С горящими фарами, запаленный, потный, подкатывает горбатый мусоровоз. Водитель в кабине, черный, зазубренный, в грубом комбинезоне, жмет рычаги. В хвосте грузовика медленно растворяется заслонка, и оттуда выдавливается огромный спрессованный брикет мусора. Валится на землю, распадаясь, окутываясь паром. Следом – вторая машина, третья. Мусорные кубы выпадают из железного парного лона, словно машины в муках рожают. Но младенец тут же разрушается на рыхлые комья тряпья и объедков, и оранжевые тяжелый бульдозер ровняет груды, давит катками, прессуя чавкающий зловонный пласт.
Всматриваюсь в ворох мусора.
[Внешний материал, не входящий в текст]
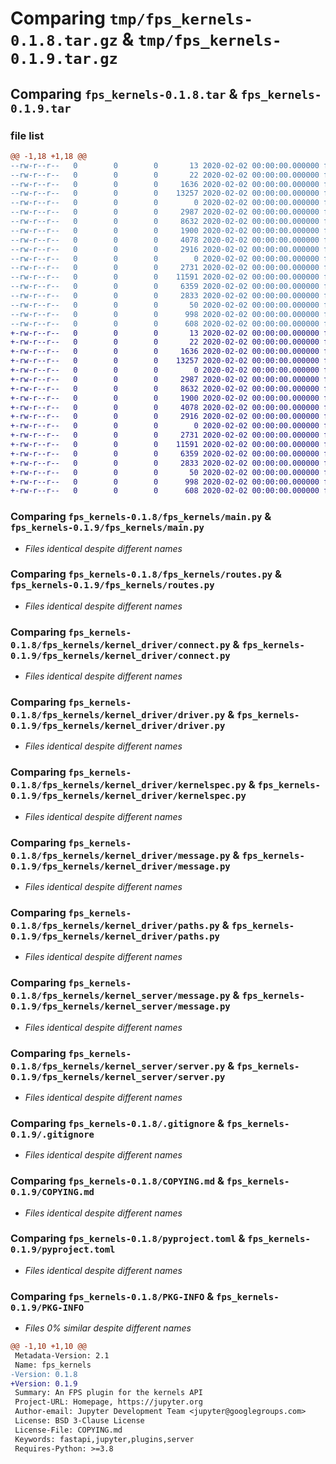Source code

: # Comparing `tmp/fps_kernels-0.1.8.tar.gz` & `tmp/fps_kernels-0.1.9.tar.gz`

## Comparing `fps_kernels-0.1.8.tar` & `fps_kernels-0.1.9.tar`

### file list

```diff
@@ -1,18 +1,18 @@
--rw-r--r--   0        0        0       13 2020-02-02 00:00:00.000000 fps_kernels-0.1.8/MANIFEST.in
--rw-r--r--   0        0        0       22 2020-02-02 00:00:00.000000 fps_kernels-0.1.8/fps_kernels/__init__.py
--rw-r--r--   0        0        0     1636 2020-02-02 00:00:00.000000 fps_kernels-0.1.8/fps_kernels/main.py
--rw-r--r--   0        0        0    13257 2020-02-02 00:00:00.000000 fps_kernels-0.1.8/fps_kernels/routes.py
--rw-r--r--   0        0        0        0 2020-02-02 00:00:00.000000 fps_kernels-0.1.8/fps_kernels/kernel_driver/__init__.py
--rw-r--r--   0        0        0     2987 2020-02-02 00:00:00.000000 fps_kernels-0.1.8/fps_kernels/kernel_driver/connect.py
--rw-r--r--   0        0        0     8632 2020-02-02 00:00:00.000000 fps_kernels-0.1.8/fps_kernels/kernel_driver/driver.py
--rw-r--r--   0        0        0     1900 2020-02-02 00:00:00.000000 fps_kernels-0.1.8/fps_kernels/kernel_driver/kernelspec.py
--rw-r--r--   0        0        0     4078 2020-02-02 00:00:00.000000 fps_kernels-0.1.8/fps_kernels/kernel_driver/message.py
--rw-r--r--   0        0        0     2916 2020-02-02 00:00:00.000000 fps_kernels-0.1.8/fps_kernels/kernel_driver/paths.py
--rw-r--r--   0        0        0        0 2020-02-02 00:00:00.000000 fps_kernels-0.1.8/fps_kernels/kernel_server/__init__.py
--rw-r--r--   0        0        0     2731 2020-02-02 00:00:00.000000 fps_kernels-0.1.8/fps_kernels/kernel_server/message.py
--rw-r--r--   0        0        0    11591 2020-02-02 00:00:00.000000 fps_kernels-0.1.8/fps_kernels/kernel_server/server.py
--rw-r--r--   0        0        0     6359 2020-02-02 00:00:00.000000 fps_kernels-0.1.8/.gitignore
--rw-r--r--   0        0        0     2833 2020-02-02 00:00:00.000000 fps_kernels-0.1.8/COPYING.md
--rw-r--r--   0        0        0       50 2020-02-02 00:00:00.000000 fps_kernels-0.1.8/README.md
--rw-r--r--   0        0        0      998 2020-02-02 00:00:00.000000 fps_kernels-0.1.8/pyproject.toml
--rw-r--r--   0        0        0      608 2020-02-02 00:00:00.000000 fps_kernels-0.1.8/PKG-INFO
+-rw-r--r--   0        0        0       13 2020-02-02 00:00:00.000000 fps_kernels-0.1.9/MANIFEST.in
+-rw-r--r--   0        0        0       22 2020-02-02 00:00:00.000000 fps_kernels-0.1.9/fps_kernels/__init__.py
+-rw-r--r--   0        0        0     1636 2020-02-02 00:00:00.000000 fps_kernels-0.1.9/fps_kernels/main.py
+-rw-r--r--   0        0        0    13257 2020-02-02 00:00:00.000000 fps_kernels-0.1.9/fps_kernels/routes.py
+-rw-r--r--   0        0        0        0 2020-02-02 00:00:00.000000 fps_kernels-0.1.9/fps_kernels/kernel_driver/__init__.py
+-rw-r--r--   0        0        0     2987 2020-02-02 00:00:00.000000 fps_kernels-0.1.9/fps_kernels/kernel_driver/connect.py
+-rw-r--r--   0        0        0     8632 2020-02-02 00:00:00.000000 fps_kernels-0.1.9/fps_kernels/kernel_driver/driver.py
+-rw-r--r--   0        0        0     1900 2020-02-02 00:00:00.000000 fps_kernels-0.1.9/fps_kernels/kernel_driver/kernelspec.py
+-rw-r--r--   0        0        0     4078 2020-02-02 00:00:00.000000 fps_kernels-0.1.9/fps_kernels/kernel_driver/message.py
+-rw-r--r--   0        0        0     2916 2020-02-02 00:00:00.000000 fps_kernels-0.1.9/fps_kernels/kernel_driver/paths.py
+-rw-r--r--   0        0        0        0 2020-02-02 00:00:00.000000 fps_kernels-0.1.9/fps_kernels/kernel_server/__init__.py
+-rw-r--r--   0        0        0     2731 2020-02-02 00:00:00.000000 fps_kernels-0.1.9/fps_kernels/kernel_server/message.py
+-rw-r--r--   0        0        0    11591 2020-02-02 00:00:00.000000 fps_kernels-0.1.9/fps_kernels/kernel_server/server.py
+-rw-r--r--   0        0        0     6359 2020-02-02 00:00:00.000000 fps_kernels-0.1.9/.gitignore
+-rw-r--r--   0        0        0     2833 2020-02-02 00:00:00.000000 fps_kernels-0.1.9/COPYING.md
+-rw-r--r--   0        0        0       50 2020-02-02 00:00:00.000000 fps_kernels-0.1.9/README.md
+-rw-r--r--   0        0        0      998 2020-02-02 00:00:00.000000 fps_kernels-0.1.9/pyproject.toml
+-rw-r--r--   0        0        0      608 2020-02-02 00:00:00.000000 fps_kernels-0.1.9/PKG-INFO
```

### Comparing `fps_kernels-0.1.8/fps_kernels/main.py` & `fps_kernels-0.1.9/fps_kernels/main.py`

 * *Files identical despite different names*

### Comparing `fps_kernels-0.1.8/fps_kernels/routes.py` & `fps_kernels-0.1.9/fps_kernels/routes.py`

 * *Files identical despite different names*

### Comparing `fps_kernels-0.1.8/fps_kernels/kernel_driver/connect.py` & `fps_kernels-0.1.9/fps_kernels/kernel_driver/connect.py`

 * *Files identical despite different names*

### Comparing `fps_kernels-0.1.8/fps_kernels/kernel_driver/driver.py` & `fps_kernels-0.1.9/fps_kernels/kernel_driver/driver.py`

 * *Files identical despite different names*

### Comparing `fps_kernels-0.1.8/fps_kernels/kernel_driver/kernelspec.py` & `fps_kernels-0.1.9/fps_kernels/kernel_driver/kernelspec.py`

 * *Files identical despite different names*

### Comparing `fps_kernels-0.1.8/fps_kernels/kernel_driver/message.py` & `fps_kernels-0.1.9/fps_kernels/kernel_driver/message.py`

 * *Files identical despite different names*

### Comparing `fps_kernels-0.1.8/fps_kernels/kernel_driver/paths.py` & `fps_kernels-0.1.9/fps_kernels/kernel_driver/paths.py`

 * *Files identical despite different names*

### Comparing `fps_kernels-0.1.8/fps_kernels/kernel_server/message.py` & `fps_kernels-0.1.9/fps_kernels/kernel_server/message.py`

 * *Files identical despite different names*

### Comparing `fps_kernels-0.1.8/fps_kernels/kernel_server/server.py` & `fps_kernels-0.1.9/fps_kernels/kernel_server/server.py`

 * *Files identical despite different names*

### Comparing `fps_kernels-0.1.8/.gitignore` & `fps_kernels-0.1.9/.gitignore`

 * *Files identical despite different names*

### Comparing `fps_kernels-0.1.8/COPYING.md` & `fps_kernels-0.1.9/COPYING.md`

 * *Files identical despite different names*

### Comparing `fps_kernels-0.1.8/pyproject.toml` & `fps_kernels-0.1.9/pyproject.toml`

 * *Files identical despite different names*

### Comparing `fps_kernels-0.1.8/PKG-INFO` & `fps_kernels-0.1.9/PKG-INFO`

 * *Files 0% similar despite different names*

```diff
@@ -1,10 +1,10 @@
 Metadata-Version: 2.1
 Name: fps_kernels
-Version: 0.1.8
+Version: 0.1.9
 Summary: An FPS plugin for the kernels API
 Project-URL: Homepage, https://jupyter.org
 Author-email: Jupyter Development Team <jupyter@googlegroups.com>
 License: BSD 3-Clause License
 License-File: COPYING.md
 Keywords: fastapi,jupyter,plugins,server
 Requires-Python: >=3.8
```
Порванные разноцветные упаковки стирального порошка. Грязно-прозрачные целлофановые обертки. Раздавленные пластмассовые бутылки из-под пива. Капустные вялые листья. Разодранная, с остатками молнии, сумка. Консервная банка с блестящей металлической кромкой. Гнутая спинка поломанного старого кресла.
Служители «полигона» по виду мусора определяют, из какого района Москвы он доставлен. Богачи в элитных домах используют дорогие продукты в иностранных упаковках, банки с оливками, деликатесы в обертках, и в мусоре богачей можно отыскать почти новые, с малыми изъянами, предметы домашнего обихода, которые не ремонтируются, а выбрасываются, тут же заменяясь новыми. Бедные, рабочие микрорайоны почти не используют оберток, там – одни очистки, рваные газеты, доломанные до неузнаваемости предметы, истрепанные детские игрушки, изношенная до дыр одежда.
Если остановить взгляд на отдельном фрагменты мусорной кучи, мысленно обвести его рамой, то получится картина художника-модерниста – поп-арт Татлина, кубический этюд Пикассо.